The IRS defines a Partnership as “relationship existing between two or more persons who join to carry on a trade or business.” As such, the partnership does not pay taxes but enjoys pass-through taxation. Each partner shares in the profits and losses of the business. The partners are given a Schedule K-1 (Form 1065) for their taxes.
Every state has its own laws, but typically, there are no formal requirements to establish a partnership, such as filing a document with the state (as is typical for corporations and limited liability companies) or drafting an agreement between the partners.
There are three main types of Partnerships: (1) a General (“GP”), (2) Limited (“LP”), and (3) limited liability (“LLP”).
In a GP, the partners share equally in the legal and financial liabilities of the partnership as well as the day-to-day management (absent a written agreement stating otherwise).

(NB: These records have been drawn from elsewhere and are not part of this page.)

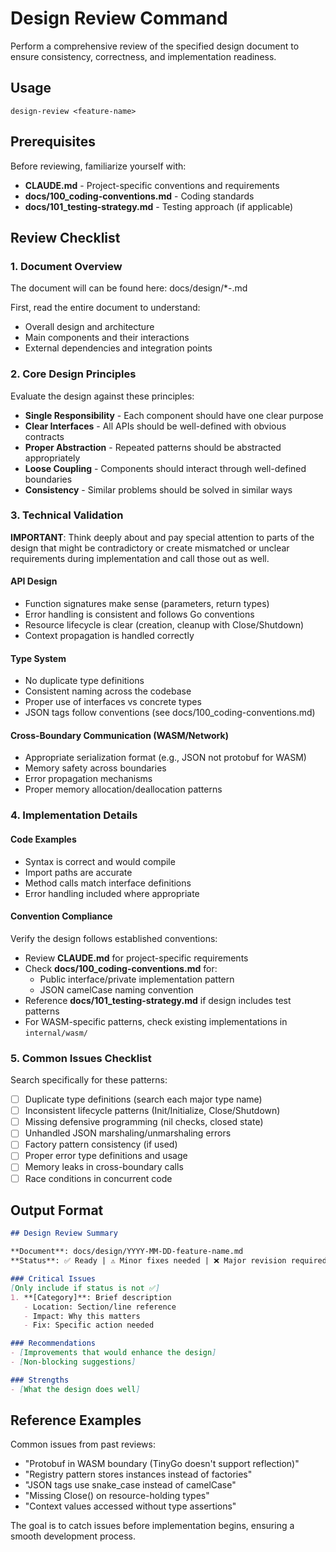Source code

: # Design Review Command

Perform a comprehensive review of the specified design document to ensure consistency, correctness, and implementation readiness.

## Usage
```
design-review <feature-name>
```

## Prerequisites
Before reviewing, familiarize yourself with:
- **CLAUDE.md** - Project-specific conventions and requirements
- **docs/100_coding-conventions.md** - Coding standards
- **docs/101_testing-strategy.md** - Testing approach (if applicable)

## Review Checklist

### 1. Document Overview
The document will can be found here: docs/design/*-<feature-name>.md

First, read the entire document to understand:
- Overall design and architecture
- Main components and their interactions
- External dependencies and integration points

### 2. Core Design Principles
Evaluate the design against these principles:
- **Single Responsibility** - Each component should have one clear purpose
- **Clear Interfaces** - All APIs should be well-defined with obvious contracts
- **Proper Abstraction** - Repeated patterns should be abstracted appropriately
- **Loose Coupling** - Components should interact through well-defined boundaries
- **Consistency** - Similar problems should be solved in similar ways

### 3. Technical Validation

**IMPORTANT**: Think deeply about and pay special attention to parts of the design that might be contradictory or create mismatched or unclear requirements during implementation and call those out as well.

#### API Design
- Function signatures make sense (parameters, return types)
- Error handling is consistent and follows Go conventions
- Resource lifecycle is clear (creation, cleanup with Close/Shutdown)
- Context propagation is handled correctly

#### Type System
- No duplicate type definitions
- Consistent naming across the codebase
- Proper use of interfaces vs concrete types
- JSON tags follow conventions (see docs/100_coding-conventions.md)

#### Cross-Boundary Communication (WASM/Network)
- Appropriate serialization format (e.g., JSON not protobuf for WASM)
- Memory safety across boundaries
- Error propagation mechanisms
- Proper memory allocation/deallocation patterns

### 4. Implementation Details

#### Code Examples
- Syntax is correct and would compile
- Import paths are accurate
- Method calls match interface definitions
- Error handling included where appropriate

#### Convention Compliance
Verify the design follows established conventions:
- Review **CLAUDE.md** for project-specific requirements
- Check **docs/100_coding-conventions.md** for:
  - Public interface/private implementation pattern
  - JSON camelCase naming convention
- Reference **docs/101_testing-strategy.md** if design includes test patterns
- For WASM-specific patterns, check existing implementations in `internal/wasm/`

### 5. Common Issues Checklist

Search specifically for these patterns:
- [ ] Duplicate type definitions (search each major type name)
- [ ] Inconsistent lifecycle patterns (Init/Initialize, Close/Shutdown)
- [ ] Missing defensive programming (nil checks, closed state)
- [ ] Unhandled JSON marshaling/unmarshaling errors
- [ ] Factory pattern consistency (if used)
- [ ] Proper error type definitions and usage
- [ ] Memory leaks in cross-boundary calls
- [ ] Race conditions in concurrent code

## Output Format

```markdown
## Design Review Summary

**Document**: docs/design/YYYY-MM-DD-feature-name.md
**Status**: ✅ Ready | ⚠️ Minor fixes needed | ❌ Major revision required

### Critical Issues
[Only include if status is not ✅]
1. **[Category]**: Brief description
   - Location: Section/line reference
   - Impact: Why this matters
   - Fix: Specific action needed

### Recommendations
- [Improvements that would enhance the design]
- [Non-blocking suggestions]

### Strengths
- [What the design does well]
```

## Reference Examples

Common issues from past reviews:
- "Protobuf in WASM boundary (TinyGo doesn't support reflection)"
- "Registry pattern stores instances instead of factories"
- "JSON tags use snake_case instead of camelCase"
- "Missing Close() on resource-holding types"
- "Context values accessed without type assertions"

The goal is to catch issues before implementation begins, ensuring a smooth development process.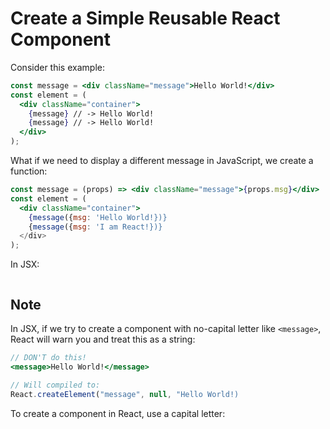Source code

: # Create a Simple Reusable React Component

Consider this example:
```jsx
const message = <div className="message">Hello World!</div>
const element = (
  <div className="container">
    {message} // -> Hello World!
    {message} // -> Hello World!
  </div>
);
```

What if we need to display a different message in JavaScript, we create a function:
```jsx
const message = (props) => <div className="message">{props.msg}</div>
const element = (
  <div className="container">
    {message({msg: 'Hello World!})}
    {message({msg: 'I am React!})}
  </div>
);
```

In JSX:
```jsx

```

## Note
In JSX, if we try to create a component with no-capital letter like `<message>`, React will warn you and treat this as a string:
```jsx
// DON'T do this!
<message>Hello World!</message>

// Will compiled to:
React.createElement("message", null, "Hello World!)
```

To create a component in React, use a capital letter:
```jsx

```
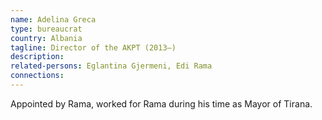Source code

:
 ```yaml
---
name: Adelina Greca
type: bureaucrat
country: Albania
tagline: Director of the AKPT (2013–)
description:
related-persons: Eglantina Gjermeni, Edi Rama
connections:
---
```

Appointed by Rama, worked for Rama during his time as Mayor of Tirana.
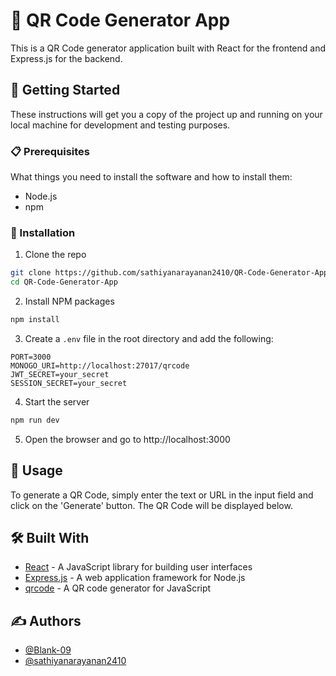 # 📱 QR Code Generator App

This is a QR Code generator application built with React for the frontend and Express.js for the backend.

## 🚀 Getting Started

These instructions will get you a copy of the project up and running on your local machine for development and testing purposes.

### 📋 Prerequisites

What things you need to install the software and how to install them:

- Node.js
- npm

### 🔧 Installation

1. Clone the repo

```bash
git clone https://github.com/sathiyanarayanan2410/QR-Code-Generator-App.git
cd QR-Code-Generator-App
```

2. Install NPM packages

```bash
npm install
```

3. Create a `.env` file in the root directory and add the following:

```properties
PORT=3000
MONOGO_URI=http://localhost:27017/qrcode
JWT_SECRET=your_secret
SESSION_SECRET=your_secret
```

4. Start the server

```bash
npm run dev
```

5. Open the browser and go to http://localhost:3000

## 🎈 Usage

To generate a QR Code, simply enter the text or URL in the input field and click on the 'Generate' button. The QR Code will be displayed below.

## 🛠️ Built With

- [React](https://reactjs.org/) - A JavaScript library for building user interfaces
- [Express.js](https://expressjs.com/) - A web application framework for Node.js
- [qrcode](https://www.npmjs.com/package/qrcode) - A QR code generator for JavaScript

## ✍️ Authors

- [@Blank-09](https://www.github.com/Blank-09)
- [@sathiyanarayanan2410](https://www.github.com/sathiyanarayanan2410)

GPs are very easy to maintain and establish. They can be established by written or oral agreement, and could technically be established unintentionally under certain circumstances.
The LP typically includes one or more Limited Partners and a General Partner. Depending on the state, there may be some type of filing fees associated with the establishment and/or maintenance of an LP. A General Partner would not typically receive limited liability. However, a Limited Partner usually will.
The LLP does offer limited liability for acts that arise from the business of the partnership. However, the LLP must maintain LLP status to receive such protection. The LLP offers flexibility in terms of structure and in terms of allocating income, gains, losses, deductions, and distributions.